We must not ignore that E represents that he found the touching in no way gratifying. However, this is not a requirement of the Sexual Offences Act 2003 section 5. It is the very fact that the act was sexual, touching sexual organs without consent which by contemporary standards of morality and privacy is clearly not acceptable. See George [1956] Crim LR 52, there was not an indecent assault where D attempted to remove V’s shoe even though this was something he found sexually gratifying. This was because there were no circumstances of indecency. In E’s case, the act was indeed indecent and could be described as “sexual”, even though he may not have been sexually gratified by the experience, so he is liable for sexual assault.
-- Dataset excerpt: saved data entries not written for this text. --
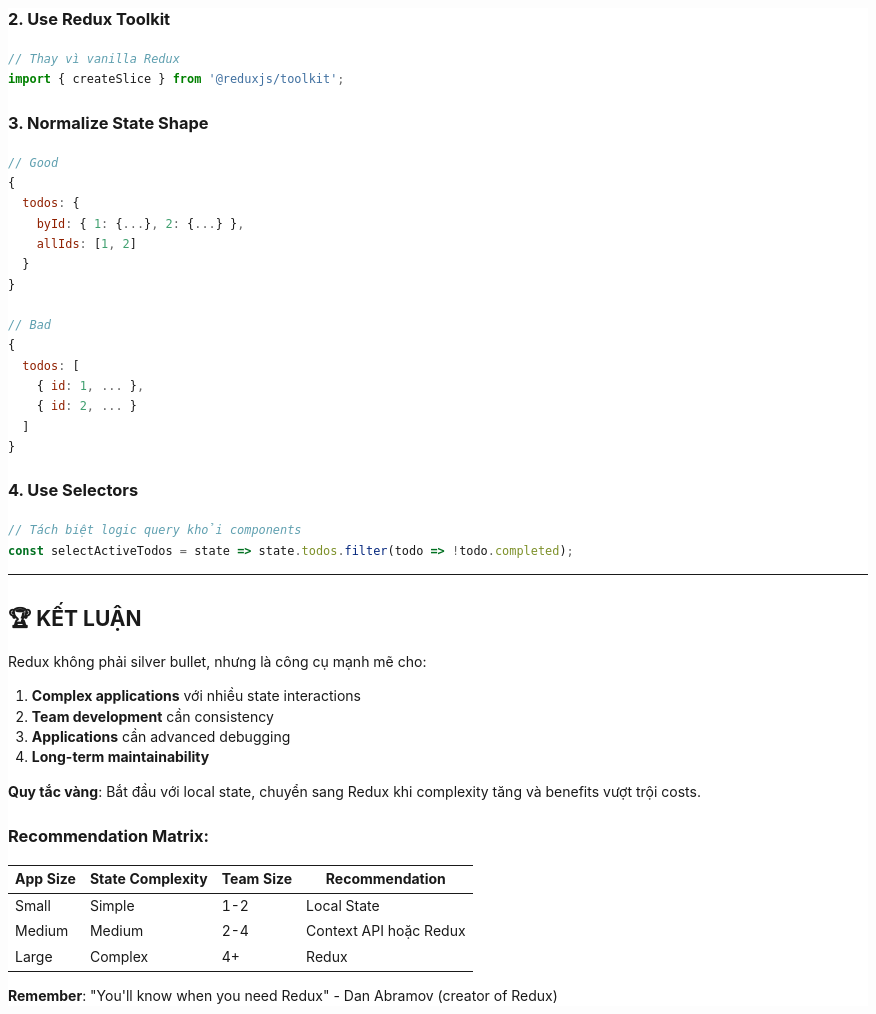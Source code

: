 ### 2. **Use Redux Toolkit**
```javascript
// Thay vì vanilla Redux
import { createSlice } from '@reduxjs/toolkit';
```

### 3. **Normalize State Shape**
```javascript
// Good
{
  todos: {
    byId: { 1: {...}, 2: {...} },
    allIds: [1, 2]
  }
}

// Bad
{
  todos: [
    { id: 1, ... },
    { id: 2, ... }
  ]
}
```

### 4. **Use Selectors**
```javascript
// Tách biệt logic query khỏi components
const selectActiveTodos = state => state.todos.filter(todo => !todo.completed);
```

---

## 🏆 KẾT LUẬN

Redux không phải silver bullet, nhưng là công cụ mạnh mẽ cho:

1. **Complex applications** với nhiều state interactions
2. **Team development** cần consistency
3. **Applications** cần advanced debugging
4. **Long-term maintainability**

**Quy tắc vàng**: Bắt đầu với local state, chuyển sang Redux khi complexity tăng và benefits vượt trội costs.

### Recommendation Matrix:

| App Size | State Complexity | Team Size | Recommendation |
|----------|------------------|-----------|----------------|
| Small | Simple | 1-2 | Local State |
| Medium | Medium | 2-4 | Context API hoặc Redux |
| Large | Complex | 4+ | Redux |

**Remember**: "You'll know when you need Redux" - Dan Abramov (creator of Redux)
Returning to Justice Heaton’s comments on the points of law of general public importance which were involved in the decision, namely:
“(a) Is a defendant entitled to be acquitted of the offence of sexual assault contrary to section 5 of the Sexual Offences Act 2002, if the touching could be defined as “non-sexual”? (b) If yes, what grounds must this belief be held on?”
Examining Justice Heaton’s second point, we can uncover the final deciding point of this case. On what grounds did E hold the belief that his touching was non-sexual? I would say that this point whilst relevant, is not of the greatest importance. The most important question which we must ask is; on what grounds did E believe that he could pursue with the touching without F’s consent? The fact that E led a sheltered life does not provide him with lawful justification for not obtaining his cousin’s consent.
There is nothing in section 5 that allows for E’s conduct, and so I have no choice but to agree with my learned friend Justice Heaton. Having clarified the issue of the meaning of sexual to include all assault that right-minded persons would consider as being “offensive to contemporary standards of modesty and privacy”. It would have been a strange result to conclude that Parliament had created section 5(1)(b) to exclude cases where the touching had not lead to sexual gratification of the defendant, but could still be termed as “sexual” by reasonable standards.
For these reasons, I dismiss the appeal.
I add that any other conclusion would result in the unsatisfactory position that the offence of sexual assault would lose much of its authority and provide for a leeway for future offenders to escape conviction.
MR JUSTICE STEVENS
I agree that the appeal should be dismissed for the reasons which my noble and learned friend Lord Justice Malin has given.
MR JUSTICE COUGHLIN
For the reasons given by my learned friend Lord Justice Malin, I would dismiss the appeal.